**Problem statement:**
Within these entries, how many lines contain the word "After"? Answer with the number alone.
━━━━━━━━
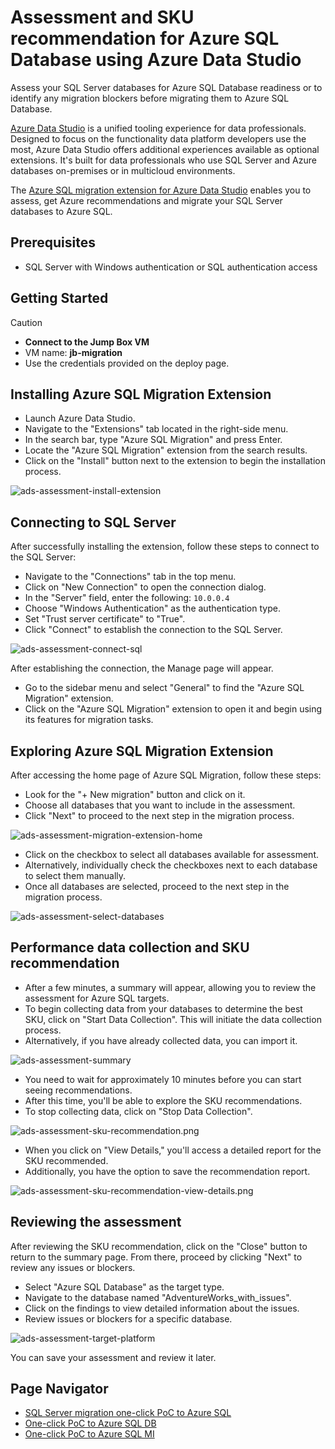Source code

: # Assessment and SKU recommendation for Azure SQL Database using Azure Data Studio

Assess your SQL Server databases for Azure SQL Database readiness or to identify any migration blockers before migrating them to Azure SQL Database.

[Azure Data Studio](https://learn.microsoft.com/en-us/azure-data-studio/what-is-azure-data-studio) is a unified tooling experience for data professionals.
Designed to focus on the functionality data platform developers use the most, Azure Data Studio offers additional experiences available as optional extensions. It's built for data professionals who use SQL Server and Azure databases on-premises or in multicloud environments.

The [Azure SQL migration extension for Azure Data Studio](https://learn.microsoft.com/en-us/sql/azure-data-studio/extensions/azure-sql-migration-extension?view=sql-server-ver16) enables you to assess, get Azure recommendations and migrate your SQL Server databases to Azure SQL.

## Prerequisites

- SQL Server with Windows authentication or SQL authentication access

## Getting Started

> [!CAUTION]
>
> - **Connect to the Jump Box VM**
> - VM name: **jb-migration**
> - Use the credentials provided on the deploy page.

## Installing Azure SQL Migration Extension

- Launch Azure Data Studio.
- Navigate to the "Extensions" tab located in the right-side menu.
- In the search bar, type "Azure SQL Migration" and press Enter.
- Locate the "Azure SQL Migration" extension from the search results.
- Click on the "Install" button next to the extension to begin the installation process.

![ads-assessment-install-extension](../../../media/ADS/ads-assessment-install-extension.png)

## Connecting to SQL Server

After successfully installing the extension, follow these steps to connect to the SQL Server:

- Navigate to the "Connections" tab in the top menu.
- Click on "New Connection" to open the connection dialog.
- In the "Server" field, enter the following: `10.0.0.4`
- Choose "Windows Authentication" as the authentication type.
- Set "Trust server certificate" to "True".
- Click "Connect" to establish the connection to the SQL Server.

![ads-assessment-connect-sql](/media/ADS/ads-sqldb-assessment-connect-sql.png)

After establishing the connection, the Manage page will appear.

- Go to the sidebar menu and select "General" to find the "Azure SQL Migration" extension.
- Click on the "Azure SQL Migration" extension to open it and begin using its features for migration tasks.

## Exploring Azure SQL Migration Extension

After accessing the home page of Azure SQL Migration, follow these steps:

- Look for the "+ New migration" button and click on it.
- Choose all databases that you want to include in the assessment.
- Click "Next" to proceed to the next step in the migration process.

![ads-assessment-migration-extension-home](/media/ADS/ads-sqldb-assessment-migration-extension-home.png)

- Click on the checkbox to select all databases available for assessment.
- Alternatively, individually check the checkboxes next to each database to select them manually.
- Once all databases are selected, proceed to the next step in the migration process.

![ads-assessment-select-databases](/media/ADS/ads-sqldb-assessment-select-databases.png)

## Performance data collection and SKU recommendation

- After a few minutes, a summary will appear, allowing you to review the assessment for Azure SQL targets.
- To begin collecting data from your databases to determine the best SKU, click on "Start Data Collection". This will initiate the data collection process.
- Alternatively, if you have already collected data, you can import it.

![ads-assessment-summary](/media/ADS/ads-sqldb-assessment-summary.png)

- You need to wait for approximately 10 minutes before you can start seeing recommendations.
- After this time, you'll be able to explore the SKU recommendations.
- To stop collecting data, click on "Stop Data Collection".

![ads-assessment-sku-recommendation.png](/media/ADS/ads-sqldb-assessment-sku-recommendation.png)

- When you click on "View Details," you'll access a detailed report for the SKU recommended.
- Additionally, you have the option to save the recommendation report.

![ads-assessment-sku-recommendation-view-details.png](/media/ADS/ads-sqldb-assessment-sku-recommendation-view-details.png)

## Reviewing the assessment

After reviewing the SKU recommendation, click on the "Close" button to return to the summary page. From there, proceed by clicking "Next" to review any issues or blockers.

- Select "Azure SQL Database" as the target type.
- Navigate to the database named "AdventureWorks_with_issues".
- Click on the findings to view detailed information about the issues.
- Review issues or blockers for a specific database.

![ads-assessment-target-platform](/media/ADS/ads-sqldb-assessment-target-platform.png)

You can save your assessment and review it later.

## Page Navigator

- [SQL Server migration one-click PoC to Azure SQL](../../../README.md)
- [One-click PoC to Azure SQL DB](../../../AzureSQLDB/deploy/README.md)
- [One-click PoC to Azure SQL MI](../../../AzureSQLMI/deploy/README.md)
━━━━━━━━
**Exercise result:**
6